There is laughter and squeaking metal and cool rushing wind and the white noise of overheard conversations all around us. This playground is where I came as a child. Back then we called it Crazy Park. I don’t know why. Its most attractive feature is a large blue concrete slide built into a steep hillside. Cast across the rest of the playground are multiple jungle gyms and swingsets, basketballs courts and a baseball diamond. The place is always thick with human traffic.
Packs of Orthodox Jewish women in long black dresses talk to one another. They wrinkle their noses at me when I look in their direction, or at least I imagine they do. A father dressed in hospital scrubs talks loudly with another man about politics and money market funds as he pushes his young child on a swing. He periodically checks the beeper clipped to the blue drawstring waistband of his scrubs. Another father, Bluetooth technology spilling from his ear canal, talks incessantly. He’s a pug-faced businessman dressed in grease-dotted khakis and a three-button polo, talking corporate while his six-year-old son stomps on toddlers.

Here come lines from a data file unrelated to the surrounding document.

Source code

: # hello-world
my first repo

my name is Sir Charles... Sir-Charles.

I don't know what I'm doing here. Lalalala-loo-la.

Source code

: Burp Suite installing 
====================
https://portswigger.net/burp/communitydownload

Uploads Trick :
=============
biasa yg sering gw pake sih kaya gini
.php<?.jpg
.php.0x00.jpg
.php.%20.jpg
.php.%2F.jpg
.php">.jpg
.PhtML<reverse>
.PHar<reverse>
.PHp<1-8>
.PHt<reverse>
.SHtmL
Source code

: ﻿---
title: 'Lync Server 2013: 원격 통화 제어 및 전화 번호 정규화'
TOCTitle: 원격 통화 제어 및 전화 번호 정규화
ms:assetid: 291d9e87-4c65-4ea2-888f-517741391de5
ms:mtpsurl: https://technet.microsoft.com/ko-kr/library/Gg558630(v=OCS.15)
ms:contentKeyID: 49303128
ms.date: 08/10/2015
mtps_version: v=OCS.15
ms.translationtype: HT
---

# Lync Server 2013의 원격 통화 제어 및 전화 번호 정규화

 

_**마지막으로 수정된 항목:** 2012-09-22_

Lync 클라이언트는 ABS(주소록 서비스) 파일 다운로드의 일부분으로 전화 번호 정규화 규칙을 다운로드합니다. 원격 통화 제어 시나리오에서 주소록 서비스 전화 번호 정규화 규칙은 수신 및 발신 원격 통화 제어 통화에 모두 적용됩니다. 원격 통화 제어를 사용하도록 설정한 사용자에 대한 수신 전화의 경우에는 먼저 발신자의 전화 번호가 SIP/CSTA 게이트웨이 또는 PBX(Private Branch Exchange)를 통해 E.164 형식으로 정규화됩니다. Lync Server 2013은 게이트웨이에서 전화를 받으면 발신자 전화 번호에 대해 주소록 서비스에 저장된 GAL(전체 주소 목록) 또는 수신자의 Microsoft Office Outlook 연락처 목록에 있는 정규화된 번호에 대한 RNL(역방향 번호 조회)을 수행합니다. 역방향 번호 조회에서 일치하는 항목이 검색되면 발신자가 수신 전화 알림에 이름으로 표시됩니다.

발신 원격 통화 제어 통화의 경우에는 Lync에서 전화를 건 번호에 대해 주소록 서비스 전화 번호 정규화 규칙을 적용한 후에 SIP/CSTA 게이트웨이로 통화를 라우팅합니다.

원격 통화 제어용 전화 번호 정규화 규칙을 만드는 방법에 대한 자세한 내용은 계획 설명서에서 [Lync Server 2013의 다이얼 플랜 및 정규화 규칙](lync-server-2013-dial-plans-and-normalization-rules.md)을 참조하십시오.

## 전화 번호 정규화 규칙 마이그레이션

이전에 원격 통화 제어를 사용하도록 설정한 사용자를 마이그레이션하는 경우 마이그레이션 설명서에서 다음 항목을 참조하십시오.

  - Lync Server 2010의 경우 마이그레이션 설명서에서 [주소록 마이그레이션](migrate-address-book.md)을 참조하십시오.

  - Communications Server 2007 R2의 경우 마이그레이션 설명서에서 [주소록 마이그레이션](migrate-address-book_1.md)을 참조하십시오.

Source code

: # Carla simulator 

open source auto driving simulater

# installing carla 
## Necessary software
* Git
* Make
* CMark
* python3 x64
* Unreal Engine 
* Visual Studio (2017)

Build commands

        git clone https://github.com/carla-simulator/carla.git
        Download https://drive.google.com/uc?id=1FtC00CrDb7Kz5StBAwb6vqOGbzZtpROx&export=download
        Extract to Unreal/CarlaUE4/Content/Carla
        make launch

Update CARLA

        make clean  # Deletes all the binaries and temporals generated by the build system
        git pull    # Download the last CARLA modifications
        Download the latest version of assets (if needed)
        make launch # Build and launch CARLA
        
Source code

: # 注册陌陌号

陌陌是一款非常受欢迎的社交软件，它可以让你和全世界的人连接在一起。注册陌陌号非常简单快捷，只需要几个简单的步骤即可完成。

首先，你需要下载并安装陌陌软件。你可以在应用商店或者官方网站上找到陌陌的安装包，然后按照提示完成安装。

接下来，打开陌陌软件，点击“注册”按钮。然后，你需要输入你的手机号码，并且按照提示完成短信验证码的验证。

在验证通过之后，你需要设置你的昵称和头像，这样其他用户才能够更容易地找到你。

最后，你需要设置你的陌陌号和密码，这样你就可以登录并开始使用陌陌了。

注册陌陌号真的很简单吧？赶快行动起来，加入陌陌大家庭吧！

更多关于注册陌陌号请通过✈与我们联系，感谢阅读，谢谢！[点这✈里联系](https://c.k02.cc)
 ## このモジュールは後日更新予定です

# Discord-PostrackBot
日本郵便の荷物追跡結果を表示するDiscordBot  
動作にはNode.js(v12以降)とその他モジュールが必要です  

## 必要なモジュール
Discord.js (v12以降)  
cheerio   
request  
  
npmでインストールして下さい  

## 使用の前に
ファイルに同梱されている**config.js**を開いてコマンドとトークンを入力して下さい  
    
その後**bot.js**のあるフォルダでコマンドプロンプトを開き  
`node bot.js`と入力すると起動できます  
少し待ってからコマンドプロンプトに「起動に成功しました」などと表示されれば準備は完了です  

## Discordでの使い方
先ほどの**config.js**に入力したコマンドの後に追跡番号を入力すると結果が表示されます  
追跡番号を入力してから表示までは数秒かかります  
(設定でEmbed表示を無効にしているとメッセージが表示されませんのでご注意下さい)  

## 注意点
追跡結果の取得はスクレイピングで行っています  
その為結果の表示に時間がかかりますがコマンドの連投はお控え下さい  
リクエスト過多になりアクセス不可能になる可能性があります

Young mothers distracted by cell phones wrapped in bedazzled hot pink cases ignore their children. Fathers with stringy puberty mustaches smoke cigarettes and say fuck too much. A rotating cast of families convenes at the playground’s battered picnic tables. Some come prepared with homemade meals. Others bring large white bags of deep-fried food and gray hamburgers murdered in ketchup and mayonnaise. They all leave trash behind. Some lose track of their children. Fathers scream for no discernible reason. Mothers give their children one more chance before counting to three. Traffic whirs past on the street. A can of oil is needed on the swing nearest my face. There is no beginning or end. There is no escape.
My son looks back in my direction and smiles. His expression is honest. He walks toward me from the jungle gym where he was playing. His long blond hair sweeps across his delicate skin, slightly obscuring his lightning blue eyes. The kids he was playing with wave goodbye. I don’t know their names. Chances are we’ll never see them again. He looks happy and tired. I ask how it went. He tells me he had fun. I pick him up and give him a hug. We walk away, leaving the chaos behind.